Life is slipping through my fingers. I don’t know how I’ll make my mark on the world before I disappear into eternity, swallowed by its huge and insurmountable weight, the deadweight of time lost and people left behind. Rummaging through the duty orderly report files I see names from 2002, and ask myself: what was this person like? Did he, like me, feel so alone and isolated doing duty on a Thursday night? Where has he gone? and I wonder if in 2010 anyone will bother rummaging through the selfsame file, the 2002 documents having been shredded, and wonder what I was like, if I felt alone and isolated doing duty, like him, and wonder where I’ve ended up. That I don’t know myself, but I sincerely hope that I’ll be part of the Stanford class of 2010/11, and that somehow I’ll be happy.

Is this it? Is this all my legacy (and how I hate that word, how I hate and detest it) in its entirety? Will I really have wasted two years of my life? How afraid I am: if I live till 30 then two years will really have been one-fifteenth of my life. Time that I could have spent making and keeping friends, sleeping around, writing poems, going to the gym, learning to dance, starting a business, perfecting a theorem of economics. Time I could have spent doing things that I wanted to do.

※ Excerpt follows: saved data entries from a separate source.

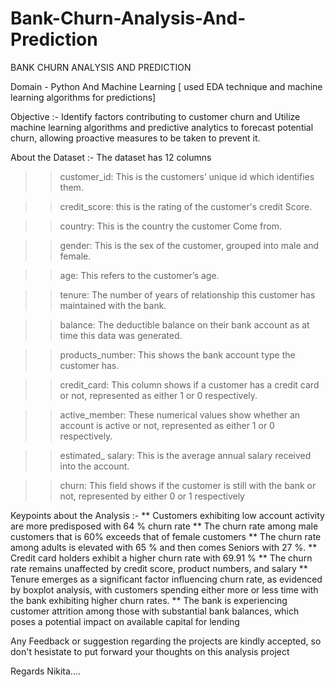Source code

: # Bank-Churn-Analysis-And-Prediction
BANK CHURN ANALYSIS AND PREDICTION

Domain - Python And Machine Learning [ used EDA technique and machine learning algorithms for predictions]

Objective :- Identify factors contributing to customer churn and Utilize machine learning algorithms and predictive analytics to forecast potential churn, allowing proactive measures to be taken to prevent it.

About the Dataset :-  The dataset has 12 columns 
  >> customer_id: This is the customers’ unique id which identifies them.

  >> credit_score: this is the rating of the customer's credit Score.

  >> country: This is the country the customer Come from.

  >> gender: This is the sex of the customer, grouped into male and female.

  >> age: This refers to the customer’s age.

  >> tenure: The number of years of relationship this customer has maintained with the bank.

  >> balance: The deductible balance on their bank account as at time this data was generated.

  >> products_number: This shows the bank account type the customer has.

  >> credit_card: This column shows if a customer has a credit card or not, represented as either 1 or 0 respectively.

  >> active_member: These numerical values show whether an account is active or not, represented as either 1 or 0 respectively.

  >> estimated_ salary: This is the average annual salary received into the account.

  >> churn: This field shows if the customer is still with the bank or not, represented by either 0 or 1 respectively



Keypoints about the Analysis :- 
** Customers exhibiting low account activity are more predisposed with 64 % churn rate
** The churn rate among male customers that is 60% exceeds that of female customers
** The churn rate among adults is elevated with 65 % and then comes Seniors with 27 %.
** Credit card holders exhibit a higher churn rate with 69.91 %
** The churn rate remains unaffected by credit score, product numbers, and salary
** Tenure emerges as a significant factor influencing churn rate, as evidenced by boxplot analysis, with customers spending either more or less time with the bank exhibiting higher churn rates.
** The bank is experiencing customer attrition among those with substantial bank balances, which poses a potential impact on available capital for lending


Any Feedback or suggestion regarding the projects are kindly accepted, so don't hesistate to put forward your thoughts on this analysis project

Regards
Nikita....

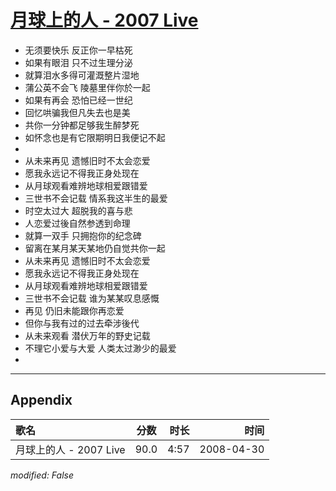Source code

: # [月球上的人 - 2007 Live](https://music.163.com/song?id=65256)

* 无须要快乐 反正你一早枯死
* 如果有眼泪 只不过生理分泌
* 就算泪水多得可灌溉整片湿地
* 蒲公英不会飞 陵墓里伴你於一起
* 如果有再会 恐怕已经一世纪
* 回忆哄骗我但凡失去也是美
* 共你一分钟都足够我生醉梦死
* 如怀念也是有它限期明日我便记不起
* 
* 从未来再见 遗憾旧时不太会恋爱
* 愿我永远记不得我正身处现在
* 从月球观看难辨地球相爱跟错爱
* 三世书不会记载 情系我这半生的最爱
* 时空太过大 超脱我的喜与悲
* 人恋爱过後自然参透到命理
* 就算一双手 只拥抱你的纪念碑
* 留离在某月某天某地仍自觉共你一起
* 从未来再见 遗憾旧时不太会恋爱
* 愿我永远记不得我正身处现在
* 从月球观看难辨地球相爱跟错爱
* 三世书不会记载 谁为某某叹息感慨
* 再见 仍旧未能跟你再恋爱
* 但你与我有过的过去牵涉後代
* 从未来观看 潜伏万年的野史记载
* 不理它小爱与大爱 人类太过渺少的最爱
* 


---

## Appendix

|歌名|分数|时长|时间|
|:---|:---:|---:|---:|
|月球上的人 - 2007 Live|90.0|4:57|2008-04-30

*modified: False*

It secretly breaks my heart that all the army’s paperwork is shredded after three years. It seems like such a complete waste of all that effort. As if, if files upon files of ages upon ages past were put together, the completeness of human sorrow, too puny in its private ennuis and its personal trivialities, would show itself in its fearsome and mundane entirety. As if, by destroying the documents, the heaviness of broken hearts would not weigh down so heavily on those who trudge on in sludgey sorrow and self-pity, awaiting the day that their sacrifices (the silly griefs, the small anxieties, the sex forgone) will be torn apart and incinerated. As if to appease the malevolent gods of infinite unknown sadnesses with piles upon piles of paper offerings.